Algorithm

Algorithm is the base class of all differentially private algorithms. Each algorithm can be constructed using the builder pattern, which sets its parameters. Algorithms are stateful: first you add data (possibly multiple times), and then you get a result. Algorithms are templated on the input type.

Construction

absl::StatusOr<std::unique_ptr<Algorithm>> algorithm =
 AlgorithmBuilder.SetEpsilon(double epsilon)
                 .SetMaxPartitionsContributedTo(int max_partitions)
                 .SetMaxContributionsPerPartition(int max_contributions)
                 .SetLaplaceMechanism(std::unique_ptr<NumericalMechanism::Builder> mechanism_builder)
                 .Build();
  • double epsilon: The epsilon differential privacy parameter. A smaller number means more privacy but less accuracy.
  • int max_partitions: The number of aggregations, or ‘partitions,’ that each user is allowed to contribute to. Defaults to 1 if unset. The caller must guarantee that this limit is enforced on the input. The library cannot enforce it because it cannot distinguish between users or aggregations. Note that Algorithms that will be merged together are considered part of the same partition.
  • int max_contributions: The number of pieces of input to this aggregation that can belong to a single user. Defaults to 1 if unset. The caller must guarantee that this limit is enforced on the input. The library cannot enforce it because it does not know which inputs belong to which users. If summaries from multiple Algorithms are merged together, the total number of inputs from a single user across all merged Algorithms must not exceed this limit.
  • std::unique_ptr<NumericalMechanism::Builder> mechanism_builder: Used to specify the type of numerical mechanism the algorithm will use to add noise (e.g. Laplace, Gaussian). In most cases this should not be set (and a default LaplaceMechanism will be used), but it can be used to remove or mock noise during testing.

Partitions

Several of the parameters refer to the concept of a partition. We define a partition as a portion of the data for which a single statistic will be released. This is best explained through examples: if you're counting the number of people in each of a set of age buckets, partitions would correspond to age buckets. Or if you want to count the number of cars broken down by color, each color would be a partition.
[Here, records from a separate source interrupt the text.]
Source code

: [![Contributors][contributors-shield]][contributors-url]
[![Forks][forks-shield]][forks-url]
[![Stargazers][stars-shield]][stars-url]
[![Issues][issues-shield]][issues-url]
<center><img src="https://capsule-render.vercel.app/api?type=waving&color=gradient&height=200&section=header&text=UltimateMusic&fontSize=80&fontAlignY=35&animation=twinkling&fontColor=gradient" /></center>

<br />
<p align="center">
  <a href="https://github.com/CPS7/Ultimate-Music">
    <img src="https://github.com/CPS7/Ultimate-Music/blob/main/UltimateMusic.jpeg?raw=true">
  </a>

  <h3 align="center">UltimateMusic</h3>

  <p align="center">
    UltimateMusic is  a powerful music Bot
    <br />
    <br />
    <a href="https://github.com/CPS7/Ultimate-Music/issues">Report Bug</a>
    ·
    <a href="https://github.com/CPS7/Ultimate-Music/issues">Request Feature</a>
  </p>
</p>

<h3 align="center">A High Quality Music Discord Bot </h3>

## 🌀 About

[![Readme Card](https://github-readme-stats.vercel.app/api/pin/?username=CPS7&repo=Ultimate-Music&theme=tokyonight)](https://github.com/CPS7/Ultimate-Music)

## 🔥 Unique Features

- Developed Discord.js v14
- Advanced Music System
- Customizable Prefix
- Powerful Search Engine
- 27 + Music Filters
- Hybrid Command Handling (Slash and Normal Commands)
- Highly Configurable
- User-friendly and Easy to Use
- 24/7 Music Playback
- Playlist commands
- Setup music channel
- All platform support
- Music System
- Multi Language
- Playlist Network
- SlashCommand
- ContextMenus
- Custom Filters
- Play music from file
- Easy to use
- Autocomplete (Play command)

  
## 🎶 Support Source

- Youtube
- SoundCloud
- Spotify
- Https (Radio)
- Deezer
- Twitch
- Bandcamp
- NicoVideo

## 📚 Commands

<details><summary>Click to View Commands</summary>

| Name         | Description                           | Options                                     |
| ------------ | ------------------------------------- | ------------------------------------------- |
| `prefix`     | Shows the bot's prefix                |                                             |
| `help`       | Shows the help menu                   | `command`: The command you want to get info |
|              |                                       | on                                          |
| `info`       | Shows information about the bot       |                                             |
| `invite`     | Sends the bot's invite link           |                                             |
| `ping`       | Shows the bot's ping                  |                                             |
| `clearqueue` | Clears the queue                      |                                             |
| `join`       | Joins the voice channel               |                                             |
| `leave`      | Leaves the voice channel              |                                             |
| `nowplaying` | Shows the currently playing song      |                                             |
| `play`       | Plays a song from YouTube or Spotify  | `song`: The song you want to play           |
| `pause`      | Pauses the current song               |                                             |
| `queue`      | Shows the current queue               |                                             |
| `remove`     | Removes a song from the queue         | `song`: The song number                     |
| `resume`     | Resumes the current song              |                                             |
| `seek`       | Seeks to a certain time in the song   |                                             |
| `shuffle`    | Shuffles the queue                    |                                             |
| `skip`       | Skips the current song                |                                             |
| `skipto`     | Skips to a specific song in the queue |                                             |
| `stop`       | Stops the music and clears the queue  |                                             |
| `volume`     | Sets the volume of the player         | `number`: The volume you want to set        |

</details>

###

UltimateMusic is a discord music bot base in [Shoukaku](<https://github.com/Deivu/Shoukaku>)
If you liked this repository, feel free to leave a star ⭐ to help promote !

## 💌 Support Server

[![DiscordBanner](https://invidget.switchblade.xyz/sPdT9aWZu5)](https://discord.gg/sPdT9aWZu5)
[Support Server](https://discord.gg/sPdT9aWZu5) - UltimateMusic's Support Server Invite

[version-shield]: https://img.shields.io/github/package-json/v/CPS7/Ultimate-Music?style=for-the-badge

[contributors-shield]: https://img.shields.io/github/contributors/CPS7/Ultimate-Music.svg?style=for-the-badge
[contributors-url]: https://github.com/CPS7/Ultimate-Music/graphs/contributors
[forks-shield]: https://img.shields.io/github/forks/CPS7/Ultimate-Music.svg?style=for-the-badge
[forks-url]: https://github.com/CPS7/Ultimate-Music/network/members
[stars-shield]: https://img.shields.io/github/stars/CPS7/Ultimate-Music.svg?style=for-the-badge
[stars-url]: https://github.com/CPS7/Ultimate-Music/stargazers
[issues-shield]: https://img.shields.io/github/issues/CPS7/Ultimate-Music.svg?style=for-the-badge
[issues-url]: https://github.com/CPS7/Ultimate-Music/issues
We imagine that you will use one or more Algorithms for the data from each partition. A single Algorithm should not be used for data from more than one partition. If multiple Algorithms are used for a single partition, we imagine that serialization (described below) will be used to combine their data into a single Algorithm and produce a single output.

Use

Adding data

These functions add data to the Algorithm‘s internal pool. For most algorithms, this doesn’t consume additional space; the space consumed is typically constant.

void AddEntry(const T& t);

Adds a single element t to the Algorithm's pool. The type of t should be the Algorithm's templated type T.
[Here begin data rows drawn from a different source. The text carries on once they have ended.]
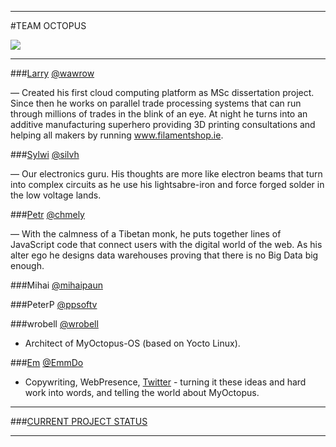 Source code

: 
***

#TEAM OCTOPUS  

<img src="http://4.bp.blogspot.com/-7fqLH4KRemk/VaDQPEalsoI/AAAAAAAAAIw/6yRAhHkeEkw/s1600/myOctupus002-08logoonly.png">  

---  


###[Larry](https://www.blogger.com/profile/14018410466783587066) [@wawrow](https://github.com/wawrow) 

 — Created his first cloud computing platform as MSc dissertation project.  Since then he works on parallel trade processing systems that can run through millions of trades in the blink of an eye.  At night he turns 
into an additive manufacturing superhero providing 3D printing consultations and helping all makers by running www.filamentshop.ie.  
  

###[Sylwi](https://www.blogger.com/profile/06383808735470976565)  [@silvh](https://github.com/silvh)

 — Our electronics guru.  His thoughts are more like electron beams that turn into complex circuits as 
he use his lightsabre-iron and force forged solder in the low voltage lands.    
  

###[Petr](https://www.blogger.com/profile/08649955950092625553)  [@chmely](https://github.com/chmely)

 — With the calmness of a Tibetan monk, he puts together lines of JavaScript code that connect users 
with the digital world of the web.  As his alter ego he designs data warehouses proving that there is no Big Data big enough.  
  
###Mihai [@mihaipaun](https://github.com/mihaipaun)  
  
###PeterP [@ppsoftv](https://github.com/ppsoftv) 

###wrobell [@wrobell](https://github.com/wrobell)

- Architect of MyOctopus-OS (based on Yocto Linux).
  
###[Em](https://ie.linkedin.com/in/dowlingemma) [@EmmDo](https://github.com/EmmDo)

- Copywriting, WebPresence, [Twitter](https://twitter.com/MyOctopus_io) - turning it these ideas and hard work into words, and telling the world about MyOctopus.

***  
  

###[CURRENT PROJECT STATUS](https://github.com/MyOctopus/myoctopus/wiki/PROJECT-STATUS:) 

 
  

---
template <typename Iterator>
void AddEntries(Iterator begin, Iterator end);

Adds multiple inputs to the algorithm.

  • Iterator: any iterator type. All algorithms support any iterator category, including input iterators.
  • Iterator begin and Iterator end: The begin and end iterators for your data. The Algorithm will behave like any STL iterator-based algorithm.
void Reset();

Clears the algorithm's input pool and allows a new result to be generated.

Serialization

Since Algorithms hold an internal state to represent all entires that have been added, we can serialize the algorithm to a Summary proto. A Summary proto holds all the information needed to reconstruct an Algorithm and its internal state. We can merge a Summary into another Algorithm of the same type that was constructed with identical parameters. Merging Algorithms of different types or with different parameters doesn't make sense, and will return an error.

Summary Serialize();
absl::Status Merge(const Summary& summary);

Serialization and merging can allow these algorithms to be used in a distributed manner. This could be useful for very large input sets, for example.

Getting Results

Output PartialResult();

Get a result based on the current state of the Algorithm.

template <typename Iterator>
Output Result(Iterator begin, Iterator end)
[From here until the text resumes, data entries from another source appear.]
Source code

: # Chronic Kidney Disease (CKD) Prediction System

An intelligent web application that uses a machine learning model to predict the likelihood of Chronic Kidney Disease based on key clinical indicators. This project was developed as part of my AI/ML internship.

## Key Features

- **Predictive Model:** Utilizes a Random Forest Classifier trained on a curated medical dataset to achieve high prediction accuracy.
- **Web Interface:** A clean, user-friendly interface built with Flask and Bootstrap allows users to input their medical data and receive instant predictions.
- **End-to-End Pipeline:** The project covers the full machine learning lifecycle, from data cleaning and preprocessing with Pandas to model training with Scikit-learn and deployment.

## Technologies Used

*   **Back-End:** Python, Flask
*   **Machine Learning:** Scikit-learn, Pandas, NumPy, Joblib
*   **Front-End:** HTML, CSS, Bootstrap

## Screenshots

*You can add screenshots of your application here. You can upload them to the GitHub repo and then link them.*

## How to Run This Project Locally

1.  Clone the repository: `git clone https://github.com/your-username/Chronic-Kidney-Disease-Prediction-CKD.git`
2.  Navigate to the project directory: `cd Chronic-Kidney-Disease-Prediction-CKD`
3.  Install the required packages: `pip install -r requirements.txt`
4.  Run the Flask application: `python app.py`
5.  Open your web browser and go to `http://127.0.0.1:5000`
Add the entries from begin to end, and then get the result.

Note that whichever method of getting a result you use, you can only get a single result before your epsilon and delta are exhausted.

Values are returned from Result in an Output proto. For most algorithms, this is a single int64 or double value. Some algorithms contain additional data about accuracy and algorithm mechanisms. You can use GetValue<Type> to get values out of Outputs easily.